However, it is also possible to view aspects of "historic" events and their retelling from one generation to the next through the same lens with which we view myth. In this approach, the mythic narratives of a culture have many levels of significance, both for their culture of origin and for those who analyze them. It is assumed here that both of these positions are valid. However, the Western terms myth, tale, and legend will be employed at times as this designates the esoteric nature of certain aspects of these sacred histories.

In the case of American Indian sacred narrative, those communities for whom the stories are culturally relevant view these tales in ways which cross, and often transcend, the Western category of history. These "sacred histories" serve to orient their communities in time and space in ways that operate within the logic of the universe they inhabit, and in turn provide outsiders with insight into the ethos and worldview of their home cultures.

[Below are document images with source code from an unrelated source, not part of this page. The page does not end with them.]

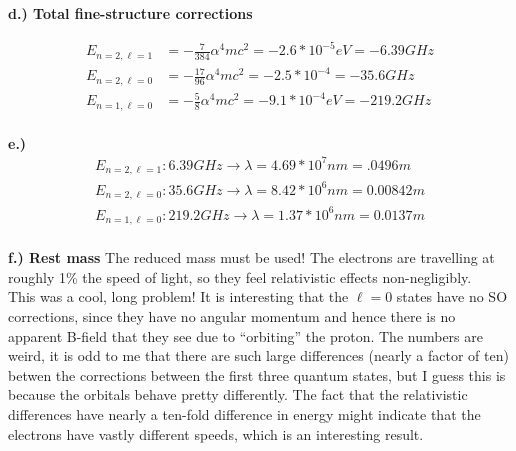 \documentclass[10pt]{article} %
\begin{document}
\textbf{d.) Total fine-structure corrections}

\begin{align*}
  E_{n=2,\ell=1} &= -\frac{7}{384}\alpha^4mc^2 = -2.6*10^{-5} eV = -6.39 GHz\\
  E_{n=2,\ell=0} &= -\frac{17}{96}\alpha^4mc^2 = -2.5*10^{-4} = -35.6 GHz\\
  E_{n=1,\ell=0} &= -\frac{5}{8}\alpha^4mc^2 = -9.1*10^{-4} eV = -219.2 GHz\\
\end{align*}

\textbf{e.) }
\begin{align*}
  E_{n=2,\ell=1}: 6.39 GHz \rightarrow \lambda = 4.69*10^7 nm = .0496m\\
  E_{n=2,\ell=0}: 35.6 GHz \rightarrow \lambda = 8.42*10^6 nm = 0.00842m\\
  E_{n=1,\ell=0}: 219.2 GHz \rightarrow \lambda = 1.37*10^6 nm = 0.0137m\\
\end{align*}

\textbf{f.) Rest mass}
The reduced mass must be used! The electrons are travelling at roughly 1\% the speed
of light, so they feel relativistic effects non-negligibly.\\

This was a cool, long problem! It is interesting that the $\ell=0$ states have no
SO corrections, since they have no angular momentum and hence there is no apparent
B-field that they see due to ``orbiting'' the proton. The numbers are weird, it is odd
to me that there are such large differences (nearly a factor of ten) betwen the
corrections between the first three quantum states, but I guess this is because
the orbitals behave pretty differently. The fact that the relativistic differences
have nearly a ten-fold difference in energy might indicate that the electrons have
vastly different speeds, which is an interesting result.\\
\end{document}
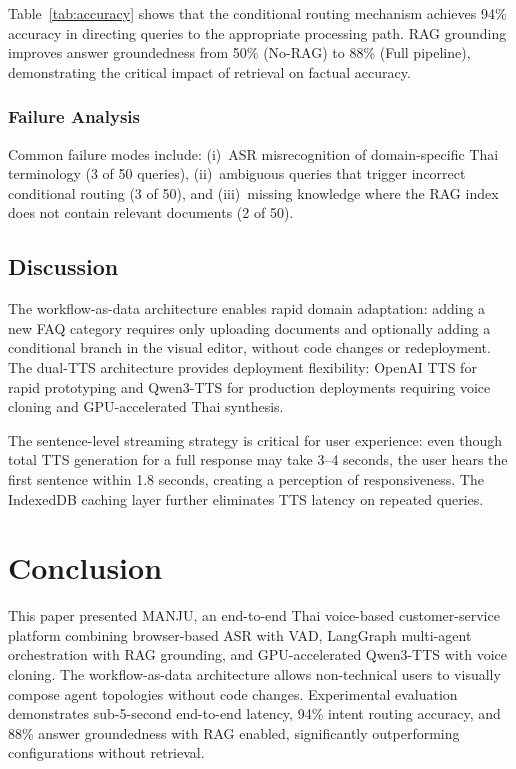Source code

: \documentclass[10pt, a4paper, twocolumn]{article}
\begin{document}
\noindent Table~\ref{tab:accuracy} shows that the conditional routing mechanism achieves 94\% accuracy in directing queries to the appropriate processing path.
RAG grounding improves answer groundedness from 50\% (No-RAG) to 88\% (Full pipeline), demonstrating the critical impact of retrieval on factual accuracy.

\subsubsection{Failure Analysis}
Common failure modes include: (i)~ASR misrecognition of domain-specific Thai terminology (3 of 50 queries), (ii)~ambiguous queries that trigger incorrect conditional routing (3 of 50), and (iii)~missing knowledge where the RAG index does not contain relevant documents (2 of 50).

\subsection{Discussion}

The workflow-as-data architecture enables rapid domain adaptation: adding a new FAQ category requires only uploading documents and optionally adding a conditional branch in the visual editor, without code changes or redeployment.
The dual-TTS architecture provides deployment flexibility: OpenAI TTS for rapid prototyping and Qwen3-TTS for production deployments requiring voice cloning and GPU-accelerated Thai synthesis.

The sentence-level streaming strategy is critical for user experience: even though total TTS generation for a full response may take 3--4 seconds, the user hears the first sentence within 1.8 seconds, creating a perception of responsiveness.
The IndexedDB caching layer further eliminates TTS latency on repeated queries.

\section{Conclusion}
\label{sec:conclusion}

This paper presented MANJU, an end-to-end Thai voice-based customer-service platform combining browser-based ASR with VAD, LangGraph multi-agent orchestration with RAG grounding, and GPU-accelerated Qwen3-TTS with voice cloning.
The workflow-as-data architecture allows non-technical users to visually compose agent topologies without code changes.
Experimental evaluation demonstrates sub-5-second end-to-end latency, 94\% intent routing accuracy, and 88\% answer groundedness with RAG enabled, significantly outperforming configurations without retrieval.
\end{document}
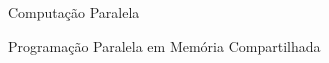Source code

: \begin{section}{Computação Paralela}
\begin{subsection}{Programação Paralela em Memória Compartilhada}
\end{subsection}

\end{section}

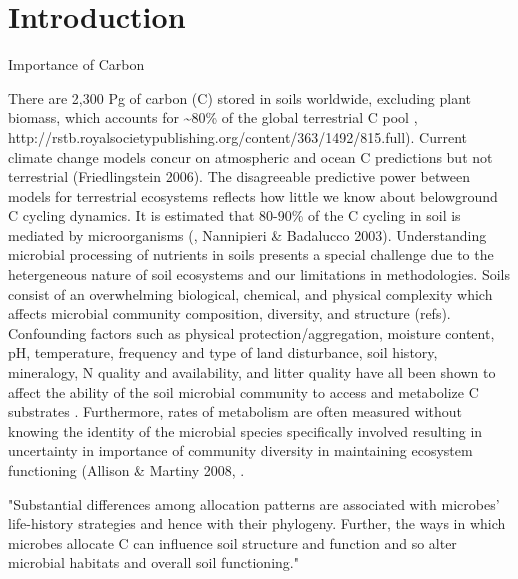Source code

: \section{Introduction}

Importance of Carbon 

There are 2,300 Pg of carbon (C) stored in soils worldwide, excluding plant biomass, which accounts for \sim 80\% of the global terrestrial C pool \cite{Amundson_2001,IPCC 2000,IPCC 2007,elsen_Ayres_Wall_Bardgett_2011,Lal_2008,BATJES_1996}, http://rstb.royalsocietypublishing.org/content/363/1492/815.full).  Current climate change models concur on atmospheric and ocean C predictions but not terrestrial (Friedlingstein 2006).  The disagreeable predictive power between models for terrestrial ecosystems reflects how little we know about belowground C cycling dynamics. It is estimated that 80-90\% of the C cycling in soil is mediated by microorganisms (\cite{ColemanCrossley_1996}, Nannipieri & Badalucco 2003). Understanding microbial processing of nutrients in soils presents a special challenge due to the hetergeneous nature of soil ecosystems and our limitations in methodologies. Soils consist of an overwhelming biological, chemical, and physical complexity which affects microbial community composition, diversity, and structure (refs).  Confounding factors such as physical protection/aggregation, moisture content, pH, temperature, frequency and type of land disturbance, soil history, mineralogy, N quality and availability, and litter quality have all been shown to affect the ability of the soil microbial community to access and metabolize C substrates \cite{Schlesinger_1977,dgett_Wall_Hattenschwiler_2010,Sollins_Homann_Caldwell_1996,Torn_Vitousek_Trumbore_2005,TRUMBORE_2006}\cite{Schimel_2012}. Furthermore, rates of metabolism are often measured without knowing the identity of the microbial species specifically involved \cite{ndi_Pietramellara_Renella_2003} resulting in uncertainty in importance of community diversity in maintaining ecosystem functioning (Allison & Martiny 2008, \cite{ndi_Pietramellara_Renella_2003}. 

"Substantial differences among allocation patterns are associated with microbes’ life-history strategies and hence with their phylogeny. Further, the ways in which microbes allocate C can influence soil structure and function and so alter microbial habitats and overall soil functioning." \cite{Schimel_2012}

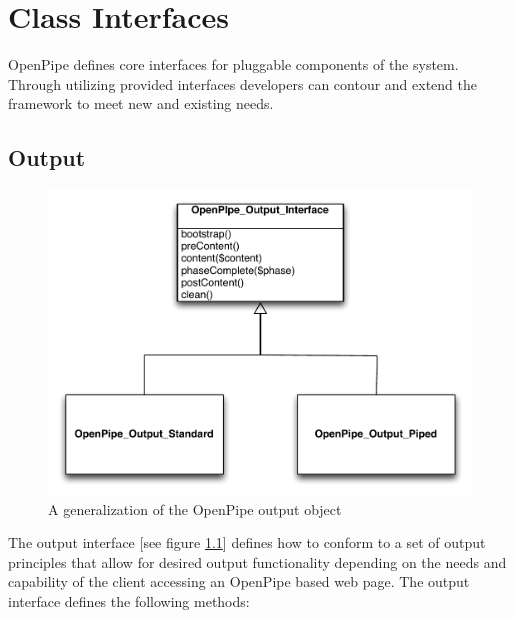 \documentclass[12pt]{report}
\begin{document}

\chapter{Class Interfaces}

OpenPipe defines core interfaces for pluggable components of the system. Through utilizing provided interfaces developers can contour and extend the framework to meet new and existing needs. 

\section{Output}

\begin{figure}[H]
\label{fig:generalizationOutput}
\centering
\includegraphics[width=\textwidth,keepaspectratio]{figures/images/generalization_output.pdf}
\caption{A generalization of the OpenPipe output object}
\end{figure}

The output interface [see figure \ref{fig:generalizationOutput}] defines how to conform to a set of output principles that allow for desired output functionality depending on the needs and capability of the client accessing an OpenPipe based web page.  The output interface defines the following methods:
\end{document}
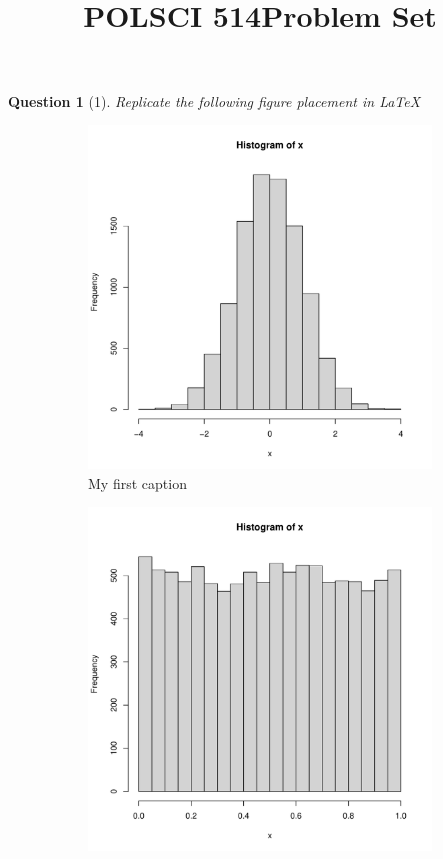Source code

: \documentclass[11pt]{article}
\title{\vspace{-50pt}
\Huge \name
\\\vspace{20pt}
\huge POLSCI 514\hfill Problem Set \hw}
\author{}
\date{}
\theoremstyle{quest}
\newtheorem*{question}{Question}
\begin{document}
\maketitle

\begin{question}[1]
  Replicate the following figure placement in LaTeX 
\end{question}

\begin{figure}[h]
     \centering
     \begin{subfigure}{0.45\textwidth}
         \centering
         \includegraphics[width=\textwidth]{figs/normal.pdf}
         \caption{My first caption}
     \end{subfigure}
     \hfill
     \begin{subfigure}{0.45\textwidth}
         \centering
         \includegraphics[width=\textwidth]{figs/unif.pdf}

\end{subfigure}
\end{figure}
\end{document}
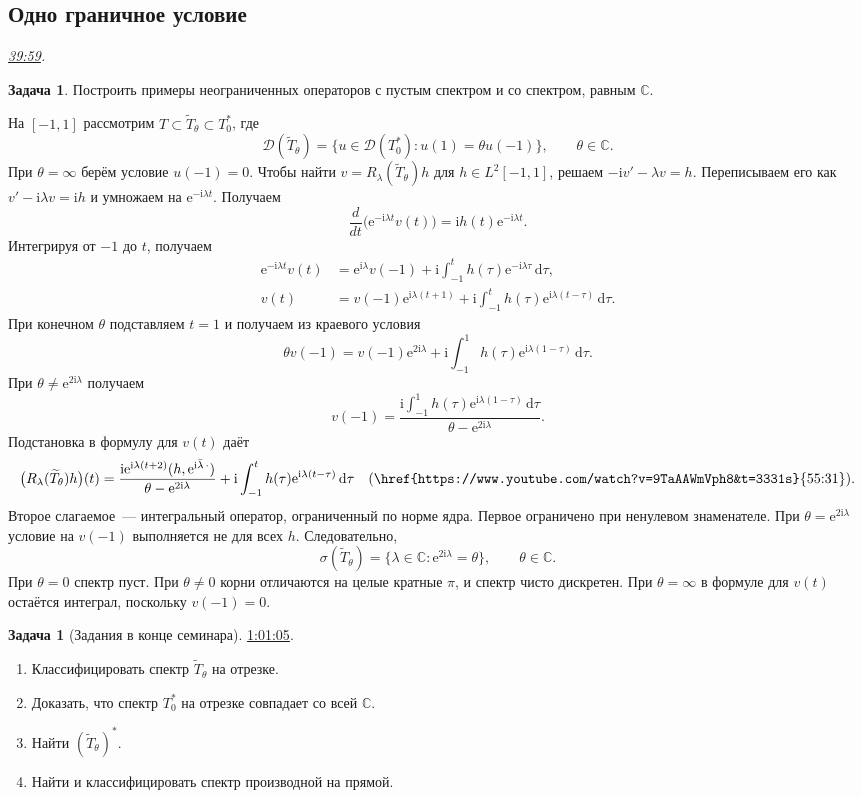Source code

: \documentclass[11pt,a4paper]{article}
\theoremstyle{plain}
\theoremstyle{definition}
\newtheorem{exercise}[theorem]{Задача}
\newcommand{\CC}{\mathbb C}
\newcommand{\Dom}{\mathcal D}
\newcommand{\dd}{\,\mathrm d}
\newcommand{\ii}{\mathrm i}
\newcommand{\ee}{\mathrm e}
\newcommand{\at}[3]{\href{https://www.youtube.com/watch?v=#1&t=#2s}{#3}}
\newcommand{\topic}[2]{\Needspace{5\baselineskip}\subsection*{#1}\noindent\emph{#2.}\par\nobreak\smallskip}
\begin{document}
\topic{Одно граничное условие}{\at{9TaAAWmVph8}{2399}{39:59}}
\begin{exercise}
Построить примеры неограниченных операторов с пустым
спектром и со спектром, равным $\CC$.
\end{exercise}
На $[-1,1]$ рассмотрим $T\subset\widetilde T_\theta\subset T_0^*$,
где
\[
 \Dom(\widetilde T_\theta)
 =\{u\in\Dom(T_0^*):u(1)=\theta u(-1)\},\qquad \theta\in\CC.
\]
При $\theta=\infty$ берём условие $u(-1)=0$.
Чтобы найти $v=R_\lambda(\widetilde T_\theta)h$ для
$h\in L^2[-1,1]$, решаем $-\ii v'-\lambda v=h$.
Переписываем его как $v'-\ii\lambda v=\ii h$ и умножаем
на $\ee^{-\ii\lambda t}$. Получаем
\[
 \frac{d}{dt}\bigl(\ee^{-\ii\lambda t}v(t)\bigr)
 =\ii h(t)\ee^{-\ii\lambda t}.
\]
Интегрируя от $-1$ до $t$, получаем
\[
 \begin{aligned}
 \ee^{-\ii\lambda t}v(t)&=\ee^{\ii\lambda}v(-1)
      +\ii\int_{-1}^t h(\tau)\ee^{-\ii\lambda\tau}\dd\tau,\\
 v(t)&=v(-1)\ee^{\ii\lambda(t+1)}
      +\ii\int_{-1}^t h(\tau)\ee^{\ii\lambda(t-\tau)}\dd\tau.
 \end{aligned}
\]
При конечном $\theta$ подставляем $t=1$ и получаем
из краевого условия
\[
 \theta v(-1)=v(-1)\ee^{2\ii\lambda}
       +\ii\int_{-1}^1 h(\tau)\ee^{\ii\lambda(1-\tau)}\dd\tau.
\]
При $\theta\ne\ee^{2\ii\lambda}$ получаем
\[
 v(-1)=
 \frac{\ii\int_{-1}^1 h(\tau)\ee^{\ii\lambda(1-\tau)}\dd\tau}
      {\theta-\ee^{2\ii\lambda}}.
\]
Подстановка в формулу для $v(t)$ даёт
\[
 \bigl(R_\lambda(\widetilde T_\theta)h\bigr)(t)
 =\frac{\ii\ee^{\ii\lambda(t+2)}
            (h,\ee^{\ii\bar\lambda\,\cdot})}
        {\theta-\ee^{2\ii\lambda}}
   +\ii\int_{-1}^t h(\tau)\ee^{\ii\lambda(t-\tau)}\dd\tau
 \quad\text{(\at{9TaAAWmVph8}{3331}{55:31})}.
\]
Второе слагаемое~--- интегральный оператор, ограниченный
по норме ядра. Первое ограничено при ненулевом знаменателе.
При $\theta=\ee^{2\ii\lambda}$ условие на $v(-1)$
выполняется не для всех $h$. Следовательно,
\[
 \sigma(\widetilde T_\theta)=
   \{\lambda\in\CC:\ee^{2\ii\lambda}=\theta\},
   \qquad \theta\in\CC.
\]
При $\theta=0$ спектр пуст. При $\theta\ne0$ корни
отличаются на целые кратные $\pi$, и спектр чисто дискретен.
При $\theta=\infty$ в формуле для $v(t)$ остаётся интеграл,
поскольку $v(-1)=0$.

\begin{exercise}[Задания в конце семинара]
\at{9TaAAWmVph8}{3665}{1:01:05}.
\begin{enumerate}
\item Классифицировать спектр $\widetilde T_\theta$ на отрезке.
\item Доказать, что спектр $T_0^*$ на отрезке совпадает со всей $\CC$.
\item Найти $(\widetilde T_\theta)^*$.
\item Найти и классифицировать спектр производной на прямой.
\end{enumerate}
\end{exercise}
\end{document}
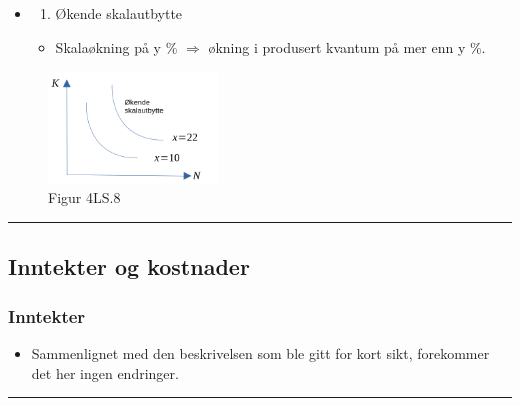 \documentclass[
  letterpaper,
  DIV=11,
  numbers=noendperiod]{scrartcl}
\providecommand{\tightlist}{%
  \setlength{\itemsep}{0pt}\setlength{\parskip}{0pt}}\usepackage{longtable,booktabs,array}
\begin{document}
\begin{itemize}
\item
  \begin{enumerate}
  \def\labelenumi{\roman{enumi})}
  \setcounter{enumi}{2}
  \tightlist
  \item
    Økende skalautbytte
  \end{enumerate}

  \begin{itemize}
  \tightlist
  \item
    Skalaøkning på y \% \(\Rightarrow\) økning i produsert kvantum på
    mer enn y \%.
  \end{itemize}
\end{itemize}

\begin{figure}[H]

{\centering \includegraphics[width=0.4\textwidth,height=\textheight]{drawio/okskala.png}

}

\caption{Figur 4LS.8}

\end{figure}%

\begin{center}\rule{0.5\linewidth}{0.5pt}\end{center}

\subsection{Inntekter og kostnader}\label{inntekter-og-kostnader-1}

\subsubsection{Inntekter}\label{inntekter-1}

\begin{itemize}
\tightlist
\item
  Sammenlignet med den beskrivelsen som ble gitt for kort sikt,
  forekommer det her ingen endringer.
\end{itemize}

\begin{center}\rule{0.5\linewidth}{0.5pt}\end{center}
\end{document}
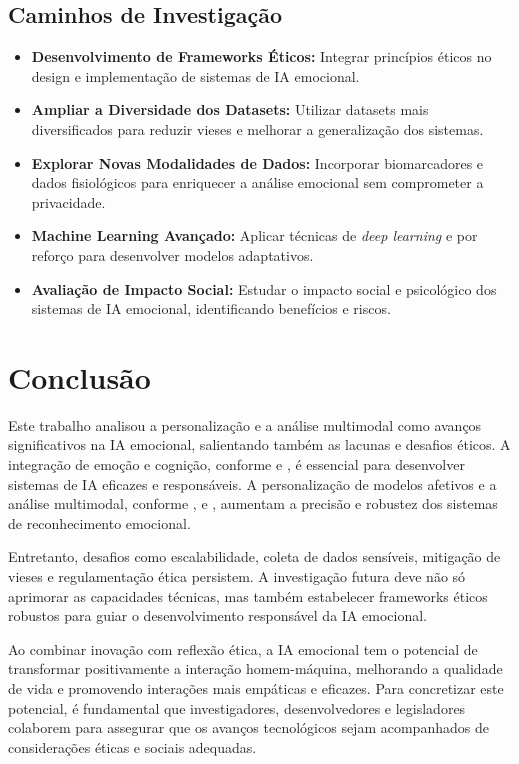 \documentclass[a4paper,12pt]{report}
\begin{document}
	\subsection{Caminhos de Investigação}
	
	\begin{itemize}
		\item \textbf{Desenvolvimento de Frameworks Éticos:} Integrar princípios éticos no design e implementação de sistemas de IA emocional.
		\item \textbf{Ampliar a Diversidade dos Datasets:} Utilizar datasets mais diversificados para reduzir vieses e melhorar a generalização dos sistemas.
		\item \textbf{Explorar Novas Modalidades de Dados:} Incorporar biomarcadores e dados fisiológicos para enriquecer a análise emocional sem comprometer a privacidade.
		\item \textbf{Machine Learning Avançado:} Aplicar técnicas de \textit{deep learning} e por reforço para desenvolver modelos adaptativos.
		\item \textbf{Avaliação de Impacto Social:} Estudar o impacto social e psicológico dos sistemas de IA emocional, identificando benefícios e riscos.
	\end{itemize}
	
	
	
	
	\section{Conclusão}
	
	Este trabalho analisou a personalização e a análise multimodal como avanços significativos na IA emocional, salientando também as lacunas e desafios éticos. A integração de emoção e cognição, conforme \textcite{pessoa2013} e \textcite{haidt2001}, é essencial para desenvolver sistemas de IA eficazes e responsáveis. A personalização de modelos afetivos e a análise multimodal, conforme \textcite{kargarandehkordi2024}, \textcite{gursesli2024} e \textcite{lee2024}, aumentam a precisão e robustez dos sistemas de reconhecimento emocional.
	
	Entretanto, desafios como escalabilidade, coleta de dados sensíveis, mitigação de vieses e regulamentação ética persistem. A investigação futura deve não só aprimorar as capacidades técnicas, mas também estabelecer frameworks éticos robustos para guiar o desenvolvimento responsável da IA emocional.
	
	Ao combinar inovação com reflexão ética, a IA emocional tem o potencial de transformar positivamente a interação homem-máquina, melhorando a qualidade de vida e promovendo interações mais empáticas e eficazes. Para concretizar este potencial, é fundamental que investigadores, desenvolvedores e legisladores colaborem para assegurar que os avanços tecnológicos sejam acompanhados de considerações éticas e sociais adequadas.
	
	
	\newpage
	
	\printbibliography
\end{document}
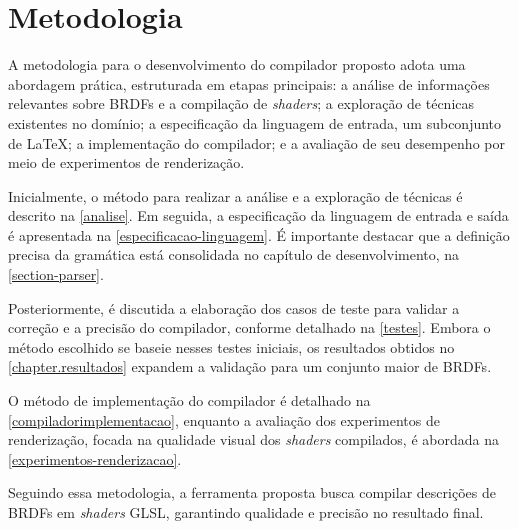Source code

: \chapter{Metodologia} \label{metodologia}

A metodologia para o desenvolvimento do compilador proposto adota uma abordagem prática, estruturada em etapas principais: a análise de informações relevantes sobre BRDFs e a compilação de \textit{shaders}; a exploração de técnicas existentes no domínio; a especificação da linguagem de entrada, um subconjunto de \LaTeX{}; a implementação do compilador; e a avaliação de seu desempenho por meio de experimentos de renderização.

Inicialmente, o método para realizar a análise e a exploração de técnicas é descrito na \autoref{analise}. Em seguida, a especificação da linguagem de entrada e saída é apresentada na \autoref{especificacao-linguagem}. É importante destacar que a definição precisa da gramática está consolidada no capítulo de desenvolvimento, na \autoref{section-parser}.

Posteriormente, é discutida a elaboração dos casos de teste para validar a correção e a precisão do compilador, conforme detalhado na \autoref{testes}. Embora o método escolhido se baseie nesses testes iniciais, os resultados obtidos no \autoref{chapter.resultados} expandem a validação para um conjunto maior de BRDFs.

O método de implementação do compilador é detalhado na \autoref{compiladorimplementacao}, enquanto a avaliação dos experimentos de renderização, focada na qualidade visual dos \textit{shaders} compilados, é abordada na \autoref{experimentos-renderizacao}.


Seguindo essa metodologia, a ferramenta proposta busca compilar descrições de BRDFs em \textit{shaders} GLSL, garantindo qualidade e precisão no resultado final.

Western historical narratives tend to rely upon a linear pattern in which one event transpires after, and sometimes due to, the one preceding it, which also makes specific dates and actors the key issues in these tales. American Indian sacred narratives operate in a different way, developing within the specifics of the producing culture based on the logic of their universe. This logic is often cyclical, or rhythmic, in nature, and the focus is not on linearity but on the maintenance of ongoing natural rhythms.

There usually exists, in each Native American community, various categories of story, each with a specific purpose and appropriate use. The Hopi, for example, distinguish between four types of narrative: navoiti, or knowledge to which the speaker has a direct link, even if that link is from a very distant past; tutavo, or stories about the Sacred; wuknavoti, which is usually translated as "prophesy" but includes all sorts of prognosticative stories; and tuuwutisi, the term most often translated as "myth" but also considered a historic accounting of events that occurred in sacred time. This is distinguished from navoiti in that the connections to the events and actors in the story are secondhand or happened in the esoteric realm of the before-time.

There is a Chumash term, timoloquinas, often translated as "stories generally thought to be true," that also describes this category of tale, where "truth" is a very slippery concept and relative to the overall meaning of the tale to its intended audience. It is via these orally transmitted tales that the entirety of a people's history is conveyedspiritual, economic, and political. These tales represent a body of knowledge the continuity of which is only recently beginning to become apparent to non-Indian minds.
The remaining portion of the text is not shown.